The greatest challenge for me as a single parent is getting things done around the house while still carving out time for the children...and myself. In a marriage situation, there is a division of labor, which creates open space and time. In a single parent situation, this open space is truncated, and I am the one responsible for cooking, cleaning the house, the yard work, dishes, laundry, etc. My experience is that one of these always suffers. Either the exterior (yard work, maintenance, etc.) gets my proper attention but the interior (cooking, cleaning, laundry, etc.) suffers as a result, and the house is a wreck. Or vice versa, the interior gets my attention and the exterior looks like a jungle. If I try to commit myself to both, there's just no time for the kids and while they are asking to play and seeking attention, I'm cranking at getting "stuff" done. That's unacceptable for me...so in the end something suffers in the world of keeping up the house.
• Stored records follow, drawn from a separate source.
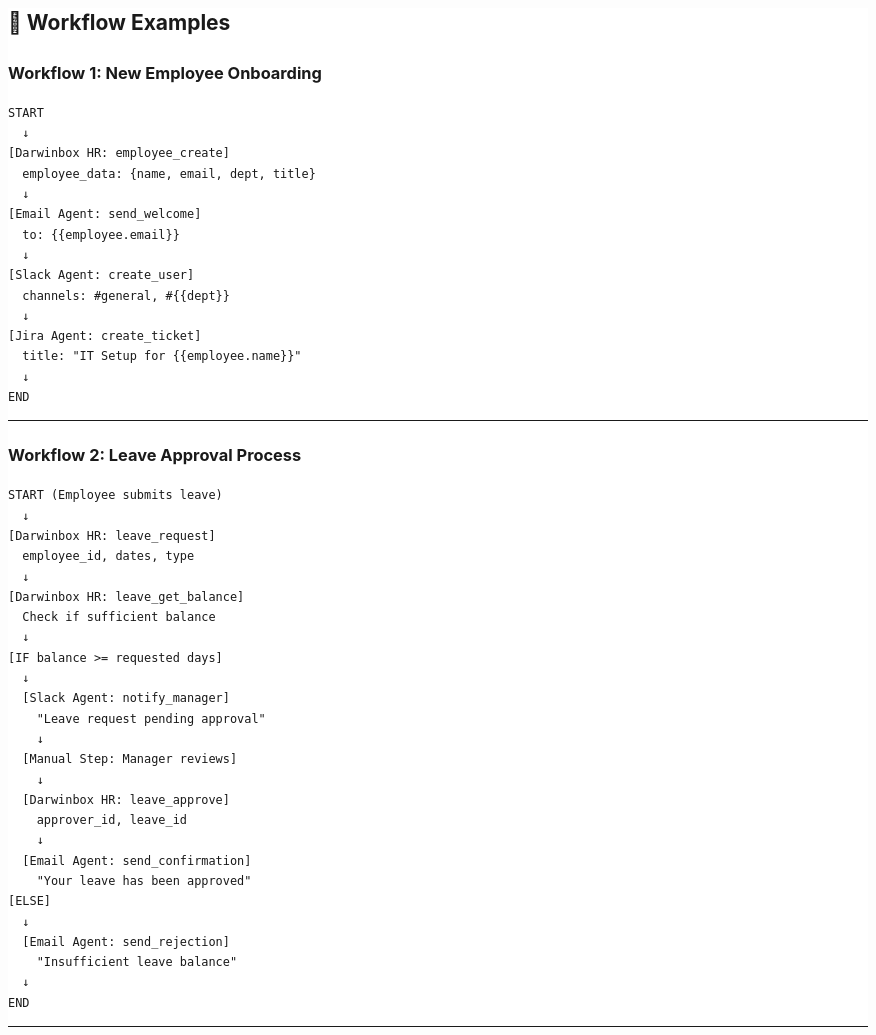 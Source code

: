 
## 🎯 Workflow Examples

### **Workflow 1: New Employee Onboarding**

```
START
  ↓
[Darwinbox HR: employee_create]
  employee_data: {name, email, dept, title}
  ↓
[Email Agent: send_welcome]
  to: {{employee.email}}
  ↓
[Slack Agent: create_user]
  channels: #general, #{{dept}}
  ↓
[Jira Agent: create_ticket]
  title: "IT Setup for {{employee.name}}"
  ↓
END
```

---

### **Workflow 2: Leave Approval Process**

```
START (Employee submits leave)
  ↓
[Darwinbox HR: leave_request]
  employee_id, dates, type
  ↓
[Darwinbox HR: leave_get_balance]
  Check if sufficient balance
  ↓
[IF balance >= requested days]
  ↓
  [Slack Agent: notify_manager]
    "Leave request pending approval"
    ↓
  [Manual Step: Manager reviews]
    ↓
  [Darwinbox HR: leave_approve]
    approver_id, leave_id
    ↓
  [Email Agent: send_confirmation]
    "Your leave has been approved"
[ELSE]
  ↓
  [Email Agent: send_rejection]
    "Insufficient leave balance"
  ↓
END
```

--- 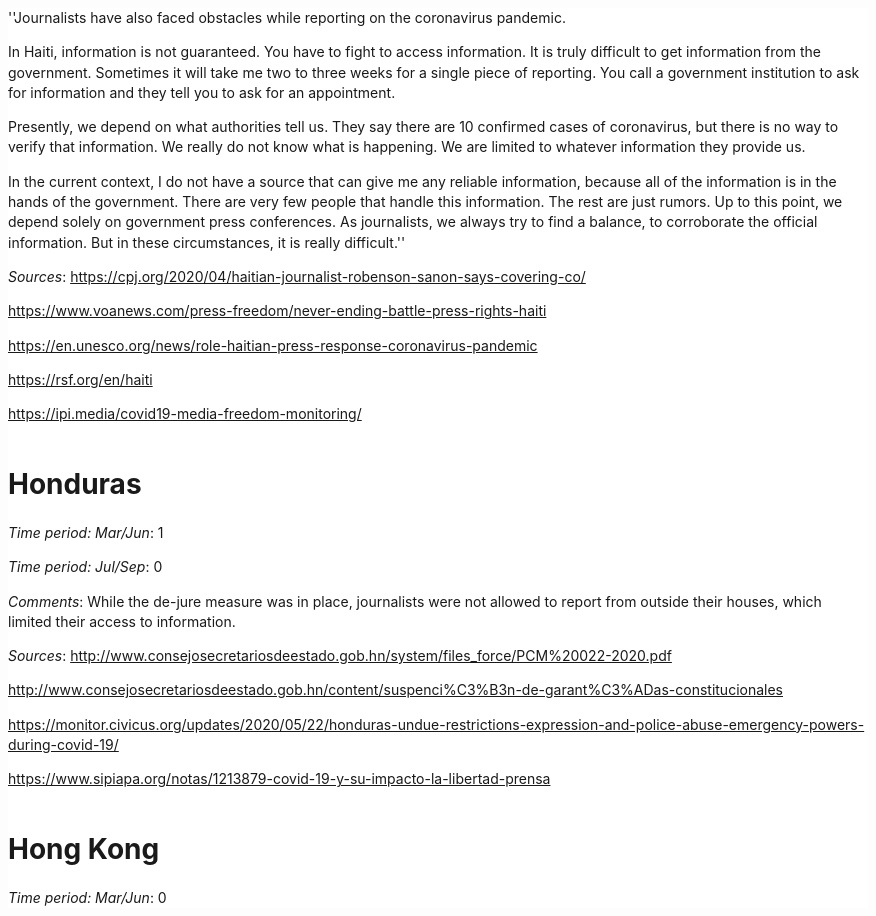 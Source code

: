 ''Journalists have also faced obstacles while reporting on the coronavirus pandemic.

In Haiti, information is not guaranteed. You have to fight to access information. It is truly difficult to get information from the government. Sometimes it will take me two to three weeks for a single piece of reporting. You call a government institution to ask for information and they tell you to ask for an appointment.

Presently, we depend on what authorities tell us. They say there are 10 confirmed cases of coronavirus, but there is no way to verify that information. We really do not know what is happening. We are limited to whatever information they provide us.

In the current context, I do not have a source that can give me any reliable information, because all of the information is in the hands of the government. There are very few people that handle this information. The rest are just rumors. Up to this point, we depend solely on government press conferences. As journalists, we always try to find a balance, to corroborate the official information. But in these circumstances, it is really difficult.'' 

*Sources*:
 https://cpj.org/2020/04/haitian-journalist-robenson-sanon-says-covering-co/

https://www.voanews.com/press-freedom/never-ending-battle-press-rights-haiti

https://en.unesco.org/news/role-haitian-press-response-coronavirus-pandemic

https://rsf.org/en/haiti

https://ipi.media/covid19-media-freedom-monitoring/



# Honduras 
*Time period: Mar/Jun*: 1

 
*Time period: Jul/Sep*: 0

 

*Comments*:
 While the de-jure measure was in place, journalists were not allowed to report from outside their houses, which limited their access to information. 

*Sources*:
 http://www.consejosecretariosdeestado.gob.hn/system/files_force/PCM%20022-2020.pdf

http://www.consejosecretariosdeestado.gob.hn/content/suspenci%C3%B3n-de-garant%C3%ADas-constitucionales

https://monitor.civicus.org/updates/2020/05/22/honduras-undue-restrictions-expression-and-police-abuse-emergency-powers-during-covid-19/

https://www.sipiapa.org/notas/1213879-covid-19-y-su-impacto-la-libertad-prensa



# Hong Kong 
*Time period: Mar/Jun*: 0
To make matters worse, because I never feel my house is in good enough shape to have friends over, I usually spend free time away from the house. Because I'm not home for much of the time I need for "me", things pile on and there's more work that makes me feel even more overwhelmed.
Anyway, that's my biggest challenge. Don't know if this makes sense for anyone else, but I'm really unsure how to change this dynamic.
My church hasn't played any kind of role in equipping me as a single parent.
Thank you for your honesty, Phil. I grew up in a single-parent home and found much of what you said to be very true in our experience.
Please let us know how we might be able to equip single parents here at P2P and also through the Life Truths material. Your ideas and input are so very valuable.
It makes perfect sense to me. And then there is the added challenge of when you get sick. I have health issues that make me tired and sick a lot and of course when the one parent is sick, there is no one to handle the kids and house while you rest. My children take advantage of when I don't feel well and tear the house apart. Then as you say, in addition to not feeling well, I have the added sense of being overwhelmed because I know what is awaiting me when I get up and going again. My previous church did not do much to help. In fact, my preacher actually visited me in the hospital one of the times I was in there and suggested I move back where my parents live. Like that is a practical solution. He made me feel with some of his comments that he felt I shouldn't have called on the church to help. He really made me feel guilty for asking for help. (The only help I asked for was for one of the other moms to come get my children until my parents could get down here). Recently I changed churches and they are the ones who told us about this site. Additionally, I have a single friend who doesn't have custody but spends a lot of time with his daughter and he attends that church as well, so there is at least a little support there.
Wow... this hurts my heart. The church should be the greatest source of love and help that any person could have in his or her life. What do you think could be done to help churches and ministry leaders better understand the unique needs of single parents?
On a side note, do your churches have small groups, home groups, community groups, support groups, or the like? I am wondering if perhaps these may be the best avenues for support and assistance in times of need?
Our church has a couple of singles Sunday Schools, but neither is dedicated to single parents. As far as I know that's all they have, but I am new to it and still learning about everything they have.
The greatest challenge for me would be making sure each child receives some "daddy time." Some days we get so busy, I need to start focusing on slowing things down a bit. I rely on the Lord for support for sure, but I don't have friends or family really to help me out. Our church has about 90 active, but I think I may be one of the only single parents active. Another outlet I have is my creativity, be it writing, art, or music.